Fox had already promised that Sky’s 24-hour news service would remain independent under the ultimate control of Murdoch, but critics, including some high-profile politicians, remain adamantly opposed due to Murdoch’s record of influence through owning the Sun and the Times newspapers.
As the Sky deal remained in regulatory limbo, Fox separately agreed to sell a string of assets, including its 39 percent stake in Sky, to Disney, potentially taking Murdoch out of the Sky equation.
Some Sky shareholders, frustrated by the delay, had already said Fox should increase its £10.75-a-share offer.
Their view appeared vindicated when Comcast said it would pay £12.50 a share to buy Sky, although it has not yet made a formal bid.
Fox said its new concessions went beyond the steps that Britain’s media regulator Ofcom said would mitigate concerns about Murdoch’s influence.
The company, however, needs to persuade another regulator, the Competition and Markets Authority (CMA), and the government.
A CMA spokeswoman said on Tuesday it had until May 1 to provide its report on the proposed deal to Britain’s minister for digital matters, culture, media and sport. The minister, Matt Hancock, is due to make the final decision by June 13.
Fox said it could sell Sky News to Disney, or legally separate Sky News within the wider Sky group, so it would operate independently with guaranteed funding for 15 years.
One London-based hedge fund said the measures should be sufficient, but that “the price issue is not going away,” suggesting Fox would have to raise its bid.
Activist hedge fund Elliott Capital has been building a substantial stake in Sky in recent months, and on Tuesday it disclosed its interest had grown to 2.84 percent.
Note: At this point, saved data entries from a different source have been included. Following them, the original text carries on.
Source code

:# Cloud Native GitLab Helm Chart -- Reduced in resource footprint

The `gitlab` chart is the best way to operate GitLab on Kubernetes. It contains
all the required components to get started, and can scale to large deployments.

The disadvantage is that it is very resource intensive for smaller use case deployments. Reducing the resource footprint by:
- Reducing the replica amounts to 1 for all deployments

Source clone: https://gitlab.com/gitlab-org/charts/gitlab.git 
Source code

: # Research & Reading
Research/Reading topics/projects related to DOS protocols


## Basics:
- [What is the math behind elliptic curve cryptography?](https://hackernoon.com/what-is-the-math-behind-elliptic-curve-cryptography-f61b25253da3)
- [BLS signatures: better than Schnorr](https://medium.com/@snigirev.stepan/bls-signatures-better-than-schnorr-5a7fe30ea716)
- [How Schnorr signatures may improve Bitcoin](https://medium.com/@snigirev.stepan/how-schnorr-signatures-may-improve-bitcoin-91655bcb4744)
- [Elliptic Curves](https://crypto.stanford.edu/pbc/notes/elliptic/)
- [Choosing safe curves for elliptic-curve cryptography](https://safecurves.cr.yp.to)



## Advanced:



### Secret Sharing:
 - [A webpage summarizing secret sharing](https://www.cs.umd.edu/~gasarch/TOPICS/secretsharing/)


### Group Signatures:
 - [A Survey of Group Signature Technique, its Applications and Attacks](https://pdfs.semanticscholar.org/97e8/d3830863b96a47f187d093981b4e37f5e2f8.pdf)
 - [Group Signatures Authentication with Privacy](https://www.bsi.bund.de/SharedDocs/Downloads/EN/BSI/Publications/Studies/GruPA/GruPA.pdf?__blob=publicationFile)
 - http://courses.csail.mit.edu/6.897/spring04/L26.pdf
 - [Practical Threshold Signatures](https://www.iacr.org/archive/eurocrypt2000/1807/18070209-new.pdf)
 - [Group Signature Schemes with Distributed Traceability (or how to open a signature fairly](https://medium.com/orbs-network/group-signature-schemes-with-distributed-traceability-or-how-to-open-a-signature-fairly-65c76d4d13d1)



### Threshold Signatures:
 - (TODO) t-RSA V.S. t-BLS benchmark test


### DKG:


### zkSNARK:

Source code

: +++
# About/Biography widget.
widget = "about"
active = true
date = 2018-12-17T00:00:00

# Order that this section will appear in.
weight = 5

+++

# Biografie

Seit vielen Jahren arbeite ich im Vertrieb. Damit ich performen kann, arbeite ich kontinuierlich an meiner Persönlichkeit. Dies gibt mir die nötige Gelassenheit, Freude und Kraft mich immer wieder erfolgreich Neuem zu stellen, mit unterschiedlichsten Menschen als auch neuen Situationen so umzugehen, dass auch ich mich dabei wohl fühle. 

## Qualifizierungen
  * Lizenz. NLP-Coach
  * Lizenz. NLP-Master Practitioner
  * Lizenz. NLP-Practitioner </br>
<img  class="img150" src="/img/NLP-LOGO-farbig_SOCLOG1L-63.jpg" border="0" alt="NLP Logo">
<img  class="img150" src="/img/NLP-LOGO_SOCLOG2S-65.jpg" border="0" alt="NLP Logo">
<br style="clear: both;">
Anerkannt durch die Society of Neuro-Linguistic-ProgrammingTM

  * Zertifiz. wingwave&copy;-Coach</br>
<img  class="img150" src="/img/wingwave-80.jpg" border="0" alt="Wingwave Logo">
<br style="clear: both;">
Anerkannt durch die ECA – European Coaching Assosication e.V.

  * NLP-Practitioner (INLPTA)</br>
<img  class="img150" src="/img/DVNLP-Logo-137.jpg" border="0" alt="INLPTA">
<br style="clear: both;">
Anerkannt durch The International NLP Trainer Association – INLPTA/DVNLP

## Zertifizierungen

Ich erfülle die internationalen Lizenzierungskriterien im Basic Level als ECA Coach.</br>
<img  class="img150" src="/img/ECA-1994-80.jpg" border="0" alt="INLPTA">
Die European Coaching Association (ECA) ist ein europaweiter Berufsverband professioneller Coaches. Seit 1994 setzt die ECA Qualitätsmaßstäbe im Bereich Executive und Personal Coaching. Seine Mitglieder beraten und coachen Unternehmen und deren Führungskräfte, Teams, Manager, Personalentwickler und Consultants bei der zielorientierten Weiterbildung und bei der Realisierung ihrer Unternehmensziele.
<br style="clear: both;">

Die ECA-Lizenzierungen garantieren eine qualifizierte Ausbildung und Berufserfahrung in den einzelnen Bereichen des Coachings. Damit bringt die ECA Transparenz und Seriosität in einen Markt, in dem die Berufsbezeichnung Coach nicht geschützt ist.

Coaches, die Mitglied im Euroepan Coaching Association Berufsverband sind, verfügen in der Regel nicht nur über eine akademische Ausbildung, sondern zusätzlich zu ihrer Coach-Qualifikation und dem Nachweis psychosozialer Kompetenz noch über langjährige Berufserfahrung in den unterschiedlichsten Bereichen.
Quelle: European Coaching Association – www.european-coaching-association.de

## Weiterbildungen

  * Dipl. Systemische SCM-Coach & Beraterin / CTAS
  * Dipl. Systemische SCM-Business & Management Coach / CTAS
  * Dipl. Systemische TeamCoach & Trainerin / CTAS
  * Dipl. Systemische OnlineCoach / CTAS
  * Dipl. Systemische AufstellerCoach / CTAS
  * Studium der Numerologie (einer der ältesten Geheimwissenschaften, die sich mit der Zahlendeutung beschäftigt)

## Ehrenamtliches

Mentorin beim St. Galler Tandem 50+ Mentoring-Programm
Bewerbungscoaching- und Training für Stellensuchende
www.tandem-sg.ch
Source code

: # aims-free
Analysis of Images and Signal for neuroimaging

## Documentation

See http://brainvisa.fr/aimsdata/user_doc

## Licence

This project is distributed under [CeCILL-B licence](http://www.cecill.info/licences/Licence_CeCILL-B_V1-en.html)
Elliott declined further comment.
Analysts at Liberum said two factors pointed to Fox coming back with a revised bid to match Comcast.
First, Fox must have received approval from Disney to offer the concession, they said, and second, Sky said its independent directors remained focused on maximizing value for shareholders.
Separate news on Tuesday that Sky Italia had settled its long-running fight with Mediaset in the Italian pay-TV market also made Sky more valuable, they added.
A group of high-profile British lawmakers, including former Labour party leader Ed Miliband, called last month for Murdoch to be blocked from buying Sky, despite the promises Fox had already made to ensure the independence of Sky News.
The four said the promises did not go far enough, given Murdoch’s record of influence.
Fox said on Tuesday a group of politicians was seeking to influence the CMA, adding they were making “a number of unsupported and fanciful assertions.”